The Way of the Holy Mushroom depends on three elements: kenosis, gnosis and pistis.
Kenosis is all about self-emptying and not-knowing. It is the recognition that the honest answer to the perennial questions, “who am I?”, “what is the nature of reality?” and “what is God?” is I don’t know. Kenosis is rooted in radical humility before the fathomless mystery of existence. Any glib answers to these questions, whether theistic or atheistic, are ultimately dishonest and worthless – the facile pretensions of an arrogant human mind. As Einstein put it, you cannot understand “that which the mind cannot grasp”.
Gnosis is about being filled with the spirit (the mushroom spirit) and intimate knowing. However, gnostic knowing is not the same as ordinary, rational knowing. It is supra-mundane, super-natural, transcendental knowing. It is “out of this world”. It carries profound conviction, known in the trade as “noetic quality”, but is at the same time strangely intangible and “ineffable”, impossible to communicate in ordinary language. This is why it is so difficult to “integrate” it, that is, to transfer it to the ordinary human world and human mind.
The mode of expression best suited to the translation of this supra-mundane gnosis into human understanding is not the rational, logical, propositional mode. It is the mytho-poetic mode, which is not irrational or illogical, but non-rational. It blends truth with beauty and goodness, story-telling with poetry, architecture with music, art with artlessness, revelation with tradition, reason with faith. This is pistis, or religion. Without it, we are left with dry philosophy or moist emotivism.

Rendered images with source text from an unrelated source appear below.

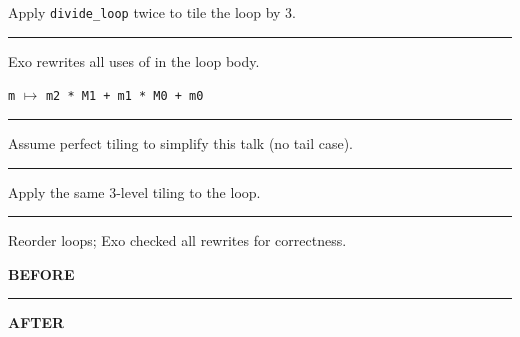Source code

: {\LARGE
Apply \texttt{divide\_loop} twice to tile the  loop by 3.

}

\newpage
{}

{\large

}

\vspace{3mm}
\hrule

{\LARGE
Exo rewrites all uses of  in the loop body.

\texttt{m} $\mapsto$ \texttt{m2 * M1 + m1 * M0 + m0}

}

\newpage
{}

{\large

}

\vspace{3mm}
\hrule

{\LARGE
Assume perfect tiling to simplify this talk (no tail case).

}

\newpage
{}

{\large

}

\vspace{3mm}
\hrule

{\LARGE
Apply the same 3-level tiling to the  loop.

}

\newpage
{}

{\large

}

\vspace{3mm}
\hrule

{\LARGE
Reorder loops; Exo checked all rewrites for correctness.

}

\newpage
{\large
\textbf{\LARGE BEFORE}\\

}

\vspace{1mm}
\hrule

{\large
\textbf{\LARGE AFTER}\\

}

\newpage
{}

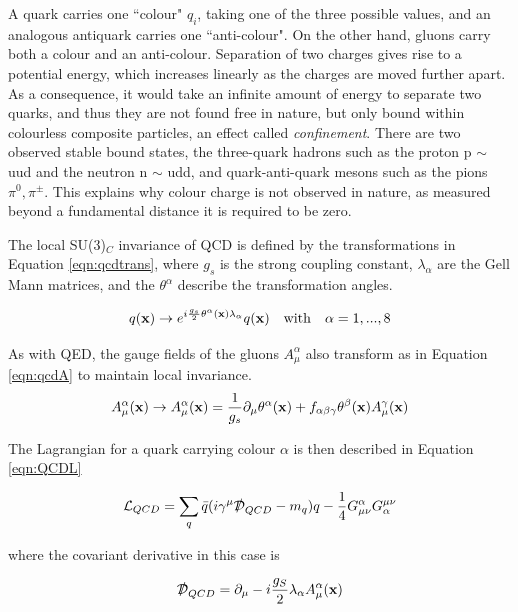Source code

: A quark carries one ``colour" $q_{i}$, taking one of the three possible values, and an analogous antiquark carries one ``anti-colour". On the other hand, gluons carry both a colour and an anti-colour.  Separation of two charges gives rise to a potential energy, which increases linearly as the charges are moved further apart. As a consequence, it would take an infinite amount of energy to separate two quarks, and thus they are not found free in nature, but only bound within colourless composite particles, an effect called \textit{confinement}. There are two observed stable bound states, the three-quark hadrons such as the proton p $\sim$ uud and the neutron n $\sim$ udd, and quark-anti-quark mesons such as the pions $\pi^{0}, \pi^{\pm}$. This explains why colour charge is not observed in nature, as measured beyond a fundamental distance it is required to be zero.

The local SU(3)$_{C}$ invariance of QCD is defined by the transformations in Equation \ref{eqn:qcdtrans}, where $g_{s}$ is the strong coupling constant, $\lambda_{\alpha}$ are the Gell Mann matrices, and the $\theta^{\alpha}$ describe the transformation angles. 

\begin{equation}
q(\mathbf{x}) \rightarrow e^{i\frac{g_{s}}{2}\theta^{\alpha}(\mathbf{x}) \lambda_{\alpha}} q(\mathbf{x}) \quad \mathrm{with} \quad \alpha = 1, ... , 8
\label{eqn:qcdtrans}
\end{equation}


As with QED, the gauge fields of the gluons $A^{\alpha}_{\mu} $ also transform as in Equation \ref{eqn:qcdA} to maintain local invariance. 
\begin{equation}
A^{\alpha}_{\mu}(\mathbf{x}) \rightarrow A^{\alpha}_{\mu}(\mathbf{x}) = \frac{1}{g_{s}} \partial_{\mu}\theta^{\alpha}(\mathbf{x}) + f_{\alpha \beta \gamma}\theta^{\beta}(\mathbf{x})A^{\gamma}_{\mu}(\mathbf{x})
\label{eqn:qcdA}
\end{equation}


The Lagrangian for a quark carrying colour $\alpha$ is then described in Equation \ref{eqn:QCDL}

\begin{equation}
{\mathcal{L}}_{QCD} = \sum_{q} \bar{q}(i \gamma^{\mu}\slashed{\mathcal{D}}_{QCD} - m_{q}) q - \frac{1}{4}G^{\alpha}_{\mu \nu}G^{\mu \nu}_{\alpha}
\label{eqn:QCDL}
\end{equation}

where the covariant derivative in this case is


\begin{equation}
\slashed{\Dev}_{QCD} = \partial_{\mu} - i\frac{g_{S}}{2}\lambda_{\alpha}A^{\alpha}_{\mu}(\stc)
\label{eqn:QCDD}
\end{equation}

When it comes to the ritual use of psychedelics, human reason has its place, but it is essential that it know its place. It must give way to these three other types of knowing: the not-knowing of kenosis, the psychedelic, super-natural knowing of gnosis and the religious knowing of pistis. However, because we are proud and lack humility, we cannot enter fully into kenosis, gnosis and pistis, and develop the docta ignorantia or “learned ignorance” necessary to progress in holiness, virtue and wisdom. Instead, we fall back on the conventional wisdom of the world, which is foolishness with God.